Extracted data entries
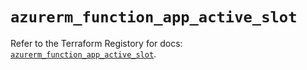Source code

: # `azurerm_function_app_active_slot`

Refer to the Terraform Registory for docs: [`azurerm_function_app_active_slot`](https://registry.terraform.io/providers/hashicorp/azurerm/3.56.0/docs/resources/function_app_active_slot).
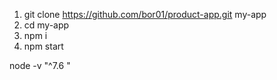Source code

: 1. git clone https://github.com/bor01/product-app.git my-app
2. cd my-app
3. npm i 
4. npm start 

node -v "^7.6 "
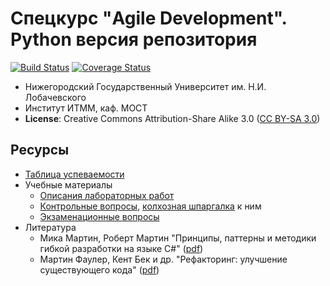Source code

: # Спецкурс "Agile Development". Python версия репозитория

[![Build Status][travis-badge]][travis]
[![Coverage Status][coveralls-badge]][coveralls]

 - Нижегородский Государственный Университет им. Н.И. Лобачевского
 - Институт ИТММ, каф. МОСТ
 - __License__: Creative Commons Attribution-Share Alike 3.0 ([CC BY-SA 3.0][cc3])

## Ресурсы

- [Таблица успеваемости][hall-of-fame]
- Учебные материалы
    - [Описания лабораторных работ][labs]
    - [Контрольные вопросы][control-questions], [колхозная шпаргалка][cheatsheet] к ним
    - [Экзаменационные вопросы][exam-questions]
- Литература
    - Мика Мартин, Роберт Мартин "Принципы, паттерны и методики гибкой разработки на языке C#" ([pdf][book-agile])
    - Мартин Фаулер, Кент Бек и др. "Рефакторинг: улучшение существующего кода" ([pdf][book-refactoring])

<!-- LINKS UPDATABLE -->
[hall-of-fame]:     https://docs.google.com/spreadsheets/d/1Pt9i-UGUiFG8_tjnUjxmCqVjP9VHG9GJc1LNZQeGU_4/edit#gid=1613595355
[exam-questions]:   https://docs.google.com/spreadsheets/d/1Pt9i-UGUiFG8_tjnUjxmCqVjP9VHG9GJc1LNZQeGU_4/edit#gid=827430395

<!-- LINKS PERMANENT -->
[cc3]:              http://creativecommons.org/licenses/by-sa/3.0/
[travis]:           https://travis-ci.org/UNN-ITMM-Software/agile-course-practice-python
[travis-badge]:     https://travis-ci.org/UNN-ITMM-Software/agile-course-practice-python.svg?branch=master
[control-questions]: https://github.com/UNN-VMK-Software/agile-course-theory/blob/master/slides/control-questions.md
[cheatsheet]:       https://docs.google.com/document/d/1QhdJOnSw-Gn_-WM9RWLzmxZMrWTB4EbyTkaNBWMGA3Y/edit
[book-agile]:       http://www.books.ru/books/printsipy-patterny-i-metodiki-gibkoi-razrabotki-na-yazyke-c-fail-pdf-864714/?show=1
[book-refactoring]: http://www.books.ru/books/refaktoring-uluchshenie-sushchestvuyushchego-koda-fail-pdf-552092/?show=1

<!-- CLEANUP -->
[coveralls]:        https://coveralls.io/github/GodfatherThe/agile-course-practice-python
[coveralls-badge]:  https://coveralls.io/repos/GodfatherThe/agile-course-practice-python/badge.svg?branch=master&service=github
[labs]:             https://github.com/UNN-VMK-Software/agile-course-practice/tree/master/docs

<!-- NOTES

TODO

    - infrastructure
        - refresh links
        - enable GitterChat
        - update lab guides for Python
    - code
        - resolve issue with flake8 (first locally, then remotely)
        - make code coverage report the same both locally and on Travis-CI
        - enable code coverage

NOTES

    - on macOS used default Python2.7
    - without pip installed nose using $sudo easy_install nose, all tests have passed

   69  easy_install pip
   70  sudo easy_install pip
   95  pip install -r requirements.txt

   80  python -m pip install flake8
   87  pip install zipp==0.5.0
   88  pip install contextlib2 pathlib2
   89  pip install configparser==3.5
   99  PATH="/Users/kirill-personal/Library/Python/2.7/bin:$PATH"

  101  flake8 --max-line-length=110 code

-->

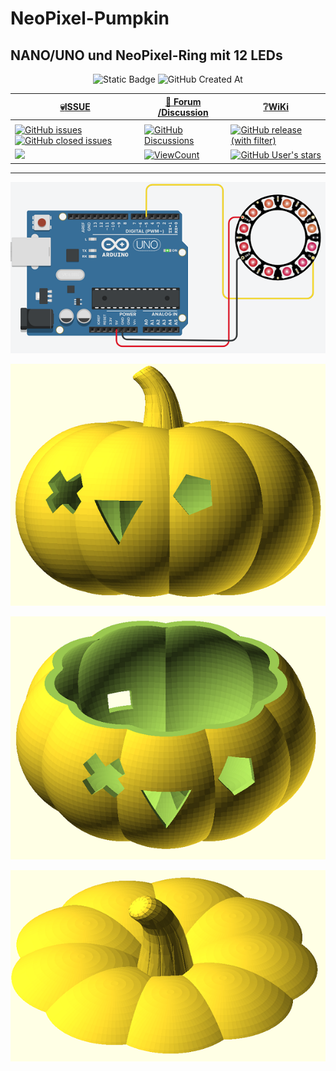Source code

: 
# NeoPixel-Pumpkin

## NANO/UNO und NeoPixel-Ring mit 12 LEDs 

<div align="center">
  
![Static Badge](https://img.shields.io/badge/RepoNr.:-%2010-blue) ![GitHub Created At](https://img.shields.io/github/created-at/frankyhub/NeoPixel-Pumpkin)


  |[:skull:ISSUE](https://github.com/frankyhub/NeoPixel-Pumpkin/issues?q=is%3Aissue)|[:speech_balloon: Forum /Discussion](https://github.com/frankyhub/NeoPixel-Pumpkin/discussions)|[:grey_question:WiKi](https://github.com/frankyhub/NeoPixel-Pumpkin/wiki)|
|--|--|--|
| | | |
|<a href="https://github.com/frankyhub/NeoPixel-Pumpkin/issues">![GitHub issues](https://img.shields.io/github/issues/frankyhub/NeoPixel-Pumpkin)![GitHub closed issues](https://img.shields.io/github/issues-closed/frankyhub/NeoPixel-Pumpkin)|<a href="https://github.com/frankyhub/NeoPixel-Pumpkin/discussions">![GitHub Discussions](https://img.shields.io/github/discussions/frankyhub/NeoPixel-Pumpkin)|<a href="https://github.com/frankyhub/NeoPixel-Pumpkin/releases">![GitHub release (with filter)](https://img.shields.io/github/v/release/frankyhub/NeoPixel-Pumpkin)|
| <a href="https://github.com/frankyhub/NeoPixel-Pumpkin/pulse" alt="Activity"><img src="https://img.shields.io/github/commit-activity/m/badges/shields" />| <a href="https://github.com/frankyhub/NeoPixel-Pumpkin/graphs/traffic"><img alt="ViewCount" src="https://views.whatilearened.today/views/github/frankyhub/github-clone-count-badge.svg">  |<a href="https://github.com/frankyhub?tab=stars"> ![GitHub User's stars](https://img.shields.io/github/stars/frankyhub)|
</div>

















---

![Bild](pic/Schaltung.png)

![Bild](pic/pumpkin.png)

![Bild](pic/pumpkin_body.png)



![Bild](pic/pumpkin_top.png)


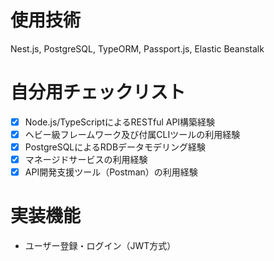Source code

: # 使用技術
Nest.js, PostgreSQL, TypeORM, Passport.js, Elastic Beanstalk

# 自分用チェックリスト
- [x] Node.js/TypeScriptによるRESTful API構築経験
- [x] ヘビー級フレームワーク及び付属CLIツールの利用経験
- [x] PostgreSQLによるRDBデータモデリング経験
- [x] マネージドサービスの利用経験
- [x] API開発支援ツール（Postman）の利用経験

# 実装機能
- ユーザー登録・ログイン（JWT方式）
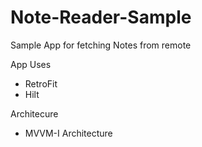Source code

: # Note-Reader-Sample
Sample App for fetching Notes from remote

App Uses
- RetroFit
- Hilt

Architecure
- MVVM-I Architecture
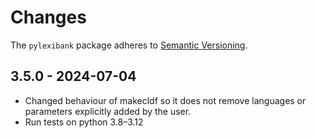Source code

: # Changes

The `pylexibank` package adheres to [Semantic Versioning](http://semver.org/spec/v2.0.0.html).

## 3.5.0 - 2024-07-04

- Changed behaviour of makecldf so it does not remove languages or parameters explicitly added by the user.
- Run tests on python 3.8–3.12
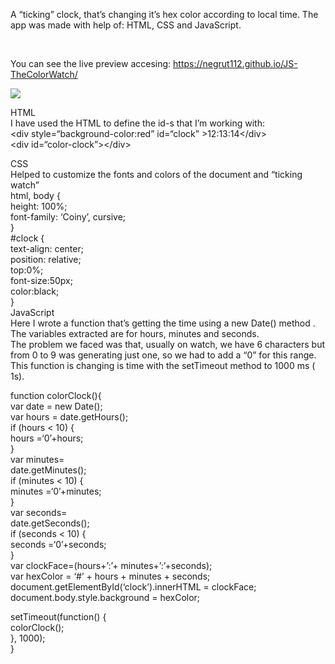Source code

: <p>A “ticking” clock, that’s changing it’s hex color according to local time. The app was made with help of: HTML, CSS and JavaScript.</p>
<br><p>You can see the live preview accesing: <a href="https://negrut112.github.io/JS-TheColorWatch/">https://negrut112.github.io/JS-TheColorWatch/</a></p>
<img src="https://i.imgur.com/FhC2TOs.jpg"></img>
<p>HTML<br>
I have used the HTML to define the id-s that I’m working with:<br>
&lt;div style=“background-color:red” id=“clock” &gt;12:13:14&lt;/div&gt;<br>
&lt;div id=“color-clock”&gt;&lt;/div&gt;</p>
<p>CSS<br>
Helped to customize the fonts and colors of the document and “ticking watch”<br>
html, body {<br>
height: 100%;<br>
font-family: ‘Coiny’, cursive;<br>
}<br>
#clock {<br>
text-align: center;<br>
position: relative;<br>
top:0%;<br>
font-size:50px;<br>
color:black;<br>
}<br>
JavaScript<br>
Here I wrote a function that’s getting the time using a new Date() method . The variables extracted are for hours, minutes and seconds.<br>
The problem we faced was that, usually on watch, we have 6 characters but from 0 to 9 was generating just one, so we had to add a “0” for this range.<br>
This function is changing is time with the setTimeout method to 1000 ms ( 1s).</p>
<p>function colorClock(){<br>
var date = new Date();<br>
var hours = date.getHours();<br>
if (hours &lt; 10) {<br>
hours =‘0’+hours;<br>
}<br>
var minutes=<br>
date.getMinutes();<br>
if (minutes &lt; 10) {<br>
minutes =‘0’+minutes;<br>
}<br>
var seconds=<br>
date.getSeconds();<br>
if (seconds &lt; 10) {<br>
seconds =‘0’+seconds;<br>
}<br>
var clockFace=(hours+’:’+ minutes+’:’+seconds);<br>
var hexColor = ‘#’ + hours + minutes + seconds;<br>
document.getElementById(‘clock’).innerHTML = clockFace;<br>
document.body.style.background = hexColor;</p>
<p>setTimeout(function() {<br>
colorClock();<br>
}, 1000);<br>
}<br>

* * *

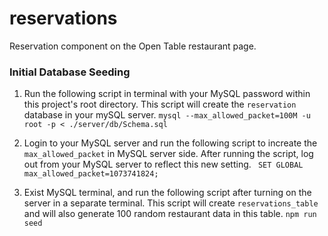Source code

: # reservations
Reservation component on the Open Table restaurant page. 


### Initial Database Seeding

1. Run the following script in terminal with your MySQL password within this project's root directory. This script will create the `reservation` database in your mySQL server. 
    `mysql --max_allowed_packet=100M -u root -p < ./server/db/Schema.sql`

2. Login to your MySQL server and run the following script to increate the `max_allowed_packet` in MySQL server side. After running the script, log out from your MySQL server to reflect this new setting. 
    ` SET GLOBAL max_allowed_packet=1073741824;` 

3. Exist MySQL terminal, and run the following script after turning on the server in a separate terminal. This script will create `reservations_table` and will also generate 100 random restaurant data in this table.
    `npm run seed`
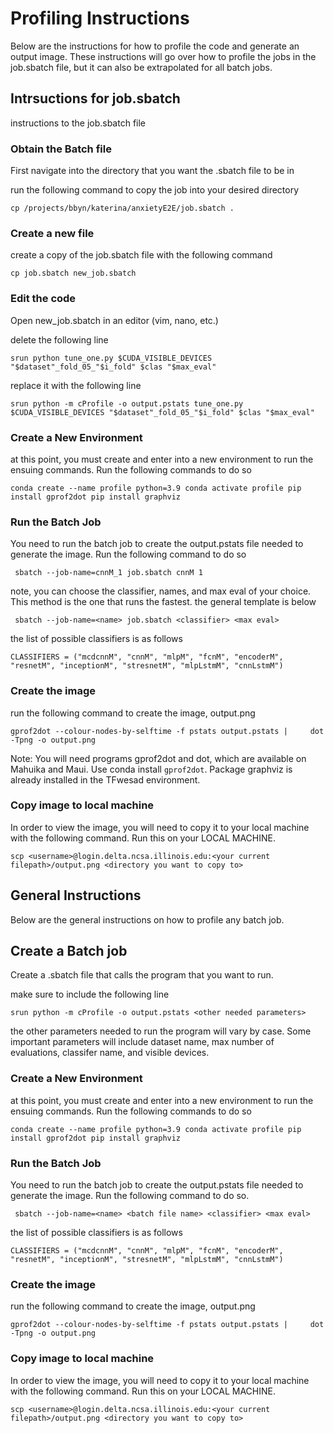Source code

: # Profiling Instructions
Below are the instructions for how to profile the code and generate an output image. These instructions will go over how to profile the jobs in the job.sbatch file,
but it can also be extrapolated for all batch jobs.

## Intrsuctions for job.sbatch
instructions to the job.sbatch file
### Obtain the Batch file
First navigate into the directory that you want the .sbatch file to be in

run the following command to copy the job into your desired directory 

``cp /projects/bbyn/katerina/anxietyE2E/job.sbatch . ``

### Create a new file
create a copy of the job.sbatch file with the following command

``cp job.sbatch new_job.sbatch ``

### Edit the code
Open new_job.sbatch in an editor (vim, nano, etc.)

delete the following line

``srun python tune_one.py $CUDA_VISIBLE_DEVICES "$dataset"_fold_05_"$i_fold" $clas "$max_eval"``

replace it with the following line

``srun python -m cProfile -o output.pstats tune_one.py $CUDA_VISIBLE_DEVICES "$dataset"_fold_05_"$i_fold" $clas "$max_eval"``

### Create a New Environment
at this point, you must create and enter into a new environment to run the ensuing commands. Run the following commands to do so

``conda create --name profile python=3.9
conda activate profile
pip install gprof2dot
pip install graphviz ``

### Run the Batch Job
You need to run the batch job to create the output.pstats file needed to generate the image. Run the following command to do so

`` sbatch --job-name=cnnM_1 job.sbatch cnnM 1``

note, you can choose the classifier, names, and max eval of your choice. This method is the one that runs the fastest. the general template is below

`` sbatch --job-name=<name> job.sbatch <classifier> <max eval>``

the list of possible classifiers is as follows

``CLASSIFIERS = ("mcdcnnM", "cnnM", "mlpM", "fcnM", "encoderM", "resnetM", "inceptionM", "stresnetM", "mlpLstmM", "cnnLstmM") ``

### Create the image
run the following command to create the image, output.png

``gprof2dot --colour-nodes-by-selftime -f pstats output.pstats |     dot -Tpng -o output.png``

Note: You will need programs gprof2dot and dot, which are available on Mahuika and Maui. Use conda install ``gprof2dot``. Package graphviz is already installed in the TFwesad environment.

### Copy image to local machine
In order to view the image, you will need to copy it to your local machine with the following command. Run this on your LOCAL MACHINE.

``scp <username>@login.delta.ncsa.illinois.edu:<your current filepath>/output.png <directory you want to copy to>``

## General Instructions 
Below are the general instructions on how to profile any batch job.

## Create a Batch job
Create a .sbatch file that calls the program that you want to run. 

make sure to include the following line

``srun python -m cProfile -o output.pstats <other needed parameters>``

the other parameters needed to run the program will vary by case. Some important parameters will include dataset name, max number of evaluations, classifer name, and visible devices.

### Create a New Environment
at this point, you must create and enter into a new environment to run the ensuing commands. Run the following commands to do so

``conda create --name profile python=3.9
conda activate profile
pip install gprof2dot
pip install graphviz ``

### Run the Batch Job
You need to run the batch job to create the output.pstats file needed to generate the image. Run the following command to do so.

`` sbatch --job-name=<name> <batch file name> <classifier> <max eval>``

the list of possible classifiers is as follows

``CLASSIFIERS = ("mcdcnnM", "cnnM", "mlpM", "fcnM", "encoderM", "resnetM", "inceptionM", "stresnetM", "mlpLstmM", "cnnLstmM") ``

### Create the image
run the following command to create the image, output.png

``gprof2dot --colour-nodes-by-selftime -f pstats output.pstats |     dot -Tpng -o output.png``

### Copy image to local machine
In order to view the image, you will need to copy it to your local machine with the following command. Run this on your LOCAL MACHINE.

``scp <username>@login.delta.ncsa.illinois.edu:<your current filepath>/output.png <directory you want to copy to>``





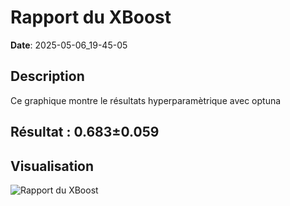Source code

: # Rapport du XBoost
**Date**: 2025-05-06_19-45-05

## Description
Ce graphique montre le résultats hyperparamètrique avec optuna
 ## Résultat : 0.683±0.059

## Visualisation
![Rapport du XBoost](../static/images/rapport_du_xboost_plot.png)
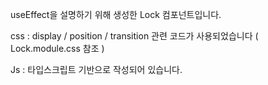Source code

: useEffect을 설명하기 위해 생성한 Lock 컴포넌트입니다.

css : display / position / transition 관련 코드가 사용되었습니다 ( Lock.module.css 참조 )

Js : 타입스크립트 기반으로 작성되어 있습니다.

--

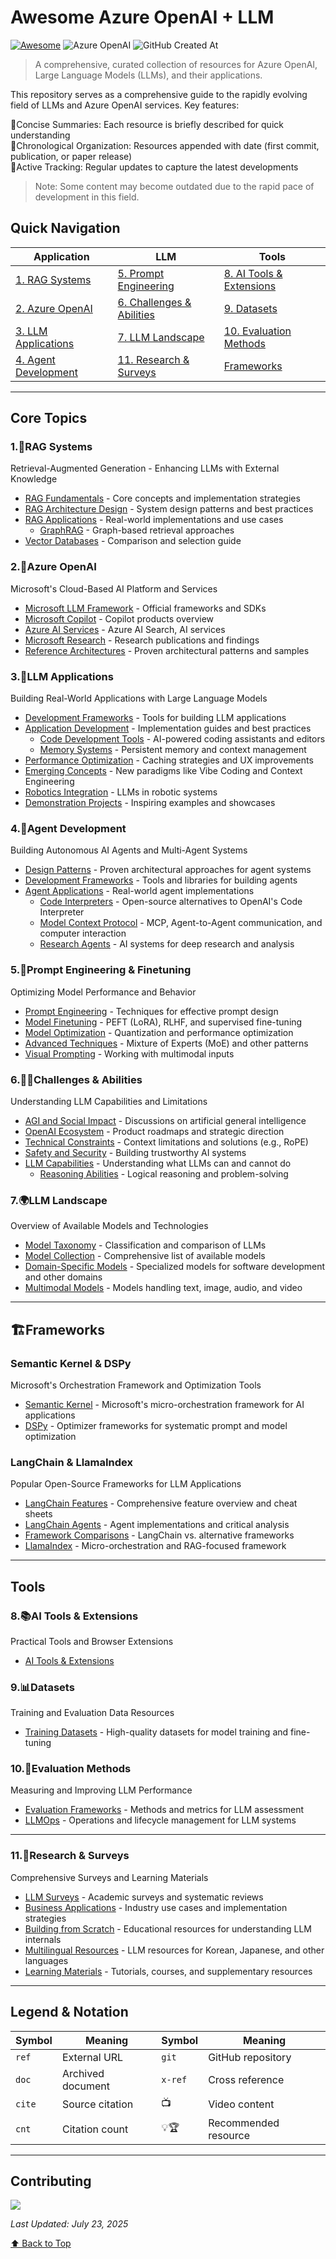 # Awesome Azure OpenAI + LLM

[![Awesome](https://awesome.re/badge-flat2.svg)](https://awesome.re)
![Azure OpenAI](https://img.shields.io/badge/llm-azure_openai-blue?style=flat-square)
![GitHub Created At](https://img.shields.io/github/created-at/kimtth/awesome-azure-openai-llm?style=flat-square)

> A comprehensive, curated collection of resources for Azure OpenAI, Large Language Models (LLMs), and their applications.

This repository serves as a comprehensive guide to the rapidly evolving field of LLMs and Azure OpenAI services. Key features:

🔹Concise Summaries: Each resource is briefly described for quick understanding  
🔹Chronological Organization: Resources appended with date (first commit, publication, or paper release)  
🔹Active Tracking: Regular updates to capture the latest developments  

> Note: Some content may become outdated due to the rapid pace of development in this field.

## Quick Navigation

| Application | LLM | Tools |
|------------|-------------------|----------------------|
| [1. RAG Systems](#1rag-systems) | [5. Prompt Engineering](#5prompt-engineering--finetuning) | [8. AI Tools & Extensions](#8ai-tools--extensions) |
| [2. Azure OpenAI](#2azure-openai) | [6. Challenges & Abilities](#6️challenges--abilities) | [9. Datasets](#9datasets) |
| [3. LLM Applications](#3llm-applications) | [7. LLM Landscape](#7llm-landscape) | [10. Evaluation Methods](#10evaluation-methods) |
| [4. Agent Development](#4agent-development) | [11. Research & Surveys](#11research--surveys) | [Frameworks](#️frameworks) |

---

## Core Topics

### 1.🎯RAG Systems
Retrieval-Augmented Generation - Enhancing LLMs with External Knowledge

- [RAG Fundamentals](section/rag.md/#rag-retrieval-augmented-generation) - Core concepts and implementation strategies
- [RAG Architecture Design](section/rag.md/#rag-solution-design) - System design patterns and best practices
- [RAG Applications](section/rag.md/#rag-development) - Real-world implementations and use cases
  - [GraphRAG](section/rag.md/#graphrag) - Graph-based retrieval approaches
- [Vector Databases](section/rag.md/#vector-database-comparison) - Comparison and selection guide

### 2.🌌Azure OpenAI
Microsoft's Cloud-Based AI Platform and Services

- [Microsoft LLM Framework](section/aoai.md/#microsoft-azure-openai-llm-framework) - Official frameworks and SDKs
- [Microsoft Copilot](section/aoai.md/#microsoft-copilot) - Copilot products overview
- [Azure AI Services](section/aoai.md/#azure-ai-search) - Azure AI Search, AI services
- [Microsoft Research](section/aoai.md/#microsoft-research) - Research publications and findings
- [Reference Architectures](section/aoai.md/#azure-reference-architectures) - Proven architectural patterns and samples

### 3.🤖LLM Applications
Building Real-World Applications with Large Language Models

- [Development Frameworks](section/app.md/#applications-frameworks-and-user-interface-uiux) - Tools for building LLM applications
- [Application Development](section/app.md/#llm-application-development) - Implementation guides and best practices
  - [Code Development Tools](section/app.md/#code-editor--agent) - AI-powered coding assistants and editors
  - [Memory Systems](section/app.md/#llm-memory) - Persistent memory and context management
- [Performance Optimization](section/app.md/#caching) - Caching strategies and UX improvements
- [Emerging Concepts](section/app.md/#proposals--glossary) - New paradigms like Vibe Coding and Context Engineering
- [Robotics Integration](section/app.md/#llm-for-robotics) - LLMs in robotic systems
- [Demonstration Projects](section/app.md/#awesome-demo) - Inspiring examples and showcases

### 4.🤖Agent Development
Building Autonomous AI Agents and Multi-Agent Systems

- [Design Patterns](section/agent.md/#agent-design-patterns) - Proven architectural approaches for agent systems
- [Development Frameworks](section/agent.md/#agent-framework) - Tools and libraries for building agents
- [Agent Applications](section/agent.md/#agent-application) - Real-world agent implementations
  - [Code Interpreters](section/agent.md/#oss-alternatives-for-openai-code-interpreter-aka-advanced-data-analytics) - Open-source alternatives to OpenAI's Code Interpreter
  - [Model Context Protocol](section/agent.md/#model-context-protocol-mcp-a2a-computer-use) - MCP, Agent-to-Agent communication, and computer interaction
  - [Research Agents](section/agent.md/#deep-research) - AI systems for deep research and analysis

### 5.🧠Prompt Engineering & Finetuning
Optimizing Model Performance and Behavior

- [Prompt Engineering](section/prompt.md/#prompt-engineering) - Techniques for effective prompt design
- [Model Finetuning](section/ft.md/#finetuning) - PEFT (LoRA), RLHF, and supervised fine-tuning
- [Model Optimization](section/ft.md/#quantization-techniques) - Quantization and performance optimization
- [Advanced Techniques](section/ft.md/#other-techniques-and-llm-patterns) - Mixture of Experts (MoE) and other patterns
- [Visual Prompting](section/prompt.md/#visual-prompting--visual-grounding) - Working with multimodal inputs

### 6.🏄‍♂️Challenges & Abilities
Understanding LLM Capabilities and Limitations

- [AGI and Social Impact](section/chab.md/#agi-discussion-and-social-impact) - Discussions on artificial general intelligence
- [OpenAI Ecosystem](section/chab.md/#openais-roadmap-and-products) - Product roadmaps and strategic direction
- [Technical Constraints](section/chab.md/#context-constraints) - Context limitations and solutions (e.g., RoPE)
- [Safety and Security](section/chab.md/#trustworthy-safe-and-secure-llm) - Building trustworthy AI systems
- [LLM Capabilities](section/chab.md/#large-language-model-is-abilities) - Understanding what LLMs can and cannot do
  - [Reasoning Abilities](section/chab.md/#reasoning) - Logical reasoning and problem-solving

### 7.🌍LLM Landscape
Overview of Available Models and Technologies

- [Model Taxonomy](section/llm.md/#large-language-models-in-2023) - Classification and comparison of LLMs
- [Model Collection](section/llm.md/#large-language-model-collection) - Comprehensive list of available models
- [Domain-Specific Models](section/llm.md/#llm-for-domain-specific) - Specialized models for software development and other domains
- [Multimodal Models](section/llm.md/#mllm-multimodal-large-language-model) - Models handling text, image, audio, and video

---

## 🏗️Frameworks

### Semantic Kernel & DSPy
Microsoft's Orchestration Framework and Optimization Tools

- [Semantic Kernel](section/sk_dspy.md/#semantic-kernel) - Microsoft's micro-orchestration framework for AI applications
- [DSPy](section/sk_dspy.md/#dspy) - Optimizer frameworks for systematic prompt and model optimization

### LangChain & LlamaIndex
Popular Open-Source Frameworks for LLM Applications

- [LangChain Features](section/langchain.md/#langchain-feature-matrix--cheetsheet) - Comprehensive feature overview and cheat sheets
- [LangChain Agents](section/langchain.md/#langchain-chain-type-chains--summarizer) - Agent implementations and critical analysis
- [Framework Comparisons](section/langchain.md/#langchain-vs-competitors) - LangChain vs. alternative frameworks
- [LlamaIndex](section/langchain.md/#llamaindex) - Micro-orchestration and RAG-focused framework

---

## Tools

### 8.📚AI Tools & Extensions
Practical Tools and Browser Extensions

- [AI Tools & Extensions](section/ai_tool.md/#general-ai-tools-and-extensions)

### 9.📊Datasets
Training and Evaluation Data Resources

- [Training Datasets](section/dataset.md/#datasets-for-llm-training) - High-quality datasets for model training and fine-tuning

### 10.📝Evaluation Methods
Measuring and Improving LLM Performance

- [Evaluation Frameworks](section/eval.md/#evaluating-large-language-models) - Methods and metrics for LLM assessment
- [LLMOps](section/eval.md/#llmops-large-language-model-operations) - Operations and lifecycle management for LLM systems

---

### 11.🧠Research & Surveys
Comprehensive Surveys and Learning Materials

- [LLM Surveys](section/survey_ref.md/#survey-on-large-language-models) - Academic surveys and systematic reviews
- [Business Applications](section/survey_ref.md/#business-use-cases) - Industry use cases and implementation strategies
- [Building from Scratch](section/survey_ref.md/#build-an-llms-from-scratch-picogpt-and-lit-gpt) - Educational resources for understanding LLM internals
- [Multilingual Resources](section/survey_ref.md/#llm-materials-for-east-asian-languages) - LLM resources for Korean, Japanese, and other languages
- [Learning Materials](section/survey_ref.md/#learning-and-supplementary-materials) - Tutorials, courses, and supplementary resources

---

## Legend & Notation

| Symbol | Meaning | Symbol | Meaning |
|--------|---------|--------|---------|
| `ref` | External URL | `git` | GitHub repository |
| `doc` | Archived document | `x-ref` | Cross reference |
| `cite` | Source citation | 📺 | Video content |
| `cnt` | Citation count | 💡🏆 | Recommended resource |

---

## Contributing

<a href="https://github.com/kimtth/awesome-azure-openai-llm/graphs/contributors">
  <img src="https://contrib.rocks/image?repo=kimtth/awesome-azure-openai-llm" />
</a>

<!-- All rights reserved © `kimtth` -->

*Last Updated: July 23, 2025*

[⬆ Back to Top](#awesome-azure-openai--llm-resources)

Aim of the exercise:
Word for word, restate the lines of the data above that fall between the line holding "### 9.📊Datasets" and the line holding "[⬆ Back to Top](#awesome-azure-openai--llm-resources)", inclusive, and no other lines.

The completed task:
### 9.📊Datasets
Training and Evaluation Data Resources

- [Training Datasets](section/dataset.md/#datasets-for-llm-training) - High-quality datasets for model training and fine-tuning

### 10.📝Evaluation Methods
Measuring and Improving LLM Performance

- [Evaluation Frameworks](section/eval.md/#evaluating-large-language-models) - Methods and metrics for LLM assessment
- [LLMOps](section/eval.md/#llmops-large-language-model-operations) - Operations and lifecycle management for LLM systems

---

### 11.🧠Research & Surveys
Comprehensive Surveys and Learning Materials

- [LLM Surveys](section/survey_ref.md/#survey-on-large-language-models) - Academic surveys and systematic reviews
- [Business Applications](section/survey_ref.md/#business-use-cases) - Industry use cases and implementation strategies
- [Building from Scratch](section/survey_ref.md/#build-an-llms-from-scratch-picogpt-and-lit-gpt) - Educational resources for understanding LLM internals
- [Multilingual Resources](section/survey_ref.md/#llm-materials-for-east-asian-languages) - LLM resources for Korean, Japanese, and other languages
- [Learning Materials](section/survey_ref.md/#learning-and-supplementary-materials) - Tutorials, courses, and supplementary resources

---

## Legend & Notation

| Symbol | Meaning | Symbol | Meaning |
|--------|---------|--------|---------|
| `ref` | External URL | `git` | GitHub repository |
| `doc` | Archived document | `x-ref` | Cross reference |
| `cite` | Source citation | 📺 | Video content |
| `cnt` | Citation count | 💡🏆 | Recommended resource |

---

## Contributing

<a href="https://github.com/kimtth/awesome-azure-openai-llm/graphs/contributors">
  <img src="https://contrib.rocks/image?repo=kimtth/awesome-azure-openai-llm" />
</a>

<!-- All rights reserved © `kimtth` -->

*Last Updated: July 23, 2025*

[⬆ Back to Top](#awesome-azure-openai--llm-resources)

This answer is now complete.